Directions for this task:
Write out the following listing's lines from the one with "Tf Workshop Manual</a></h2>" to the one with "Hello and welcome", exactly, with both included and no others.

Provided data:
+++++

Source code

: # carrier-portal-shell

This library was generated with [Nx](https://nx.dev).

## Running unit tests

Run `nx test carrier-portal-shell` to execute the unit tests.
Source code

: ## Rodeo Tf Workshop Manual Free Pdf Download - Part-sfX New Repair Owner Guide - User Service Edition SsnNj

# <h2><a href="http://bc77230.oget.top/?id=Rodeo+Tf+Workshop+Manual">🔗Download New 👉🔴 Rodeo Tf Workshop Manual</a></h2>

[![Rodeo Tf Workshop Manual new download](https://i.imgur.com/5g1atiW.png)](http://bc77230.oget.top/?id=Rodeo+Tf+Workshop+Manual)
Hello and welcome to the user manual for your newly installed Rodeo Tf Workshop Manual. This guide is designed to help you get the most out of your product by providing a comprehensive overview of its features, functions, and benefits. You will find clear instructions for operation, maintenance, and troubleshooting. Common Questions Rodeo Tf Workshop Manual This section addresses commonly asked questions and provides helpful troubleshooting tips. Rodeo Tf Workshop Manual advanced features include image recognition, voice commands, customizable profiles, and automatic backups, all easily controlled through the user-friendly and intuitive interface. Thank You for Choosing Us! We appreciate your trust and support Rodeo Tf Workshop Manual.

+++++

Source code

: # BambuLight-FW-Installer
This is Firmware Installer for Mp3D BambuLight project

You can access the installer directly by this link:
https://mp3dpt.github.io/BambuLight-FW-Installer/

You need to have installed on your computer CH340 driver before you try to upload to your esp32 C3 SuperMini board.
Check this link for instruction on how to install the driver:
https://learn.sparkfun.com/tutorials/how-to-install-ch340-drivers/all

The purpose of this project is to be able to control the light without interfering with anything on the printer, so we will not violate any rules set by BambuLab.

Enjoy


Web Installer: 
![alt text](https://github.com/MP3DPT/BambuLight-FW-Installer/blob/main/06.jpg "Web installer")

+++++

Answer space:
# <h2><a href="http://bc77230.oget.top/?id=Rodeo+Tf+Workshop+Manual">🔗Download New 👉🔴 Rodeo Tf Workshop Manual</a></h2>

[![Rodeo Tf Workshop Manual new download](https://i.imgur.com/5g1atiW.png)](http://bc77230.oget.top/?id=Rodeo+Tf+Workshop+Manual)
Hello and welcome to the user manual for your newly installed Rodeo Tf Workshop Manual. This guide is designed to help you get the most out of your product by providing a comprehensive overview of its features, functions, and benefits. You will find clear instructions for operation, maintenance, and troubleshooting. Common Questions Rodeo Tf Workshop Manual This section addresses commonly asked questions and provides helpful troubleshooting tips. Rodeo Tf Workshop Manual advanced features include image recognition, voice commands, customizable profiles, and automatic backups, all easily controlled through the user-friendly and intuitive interface. Thank You for Choosing Us! We appreciate your trust and support Rodeo Tf Workshop Manual.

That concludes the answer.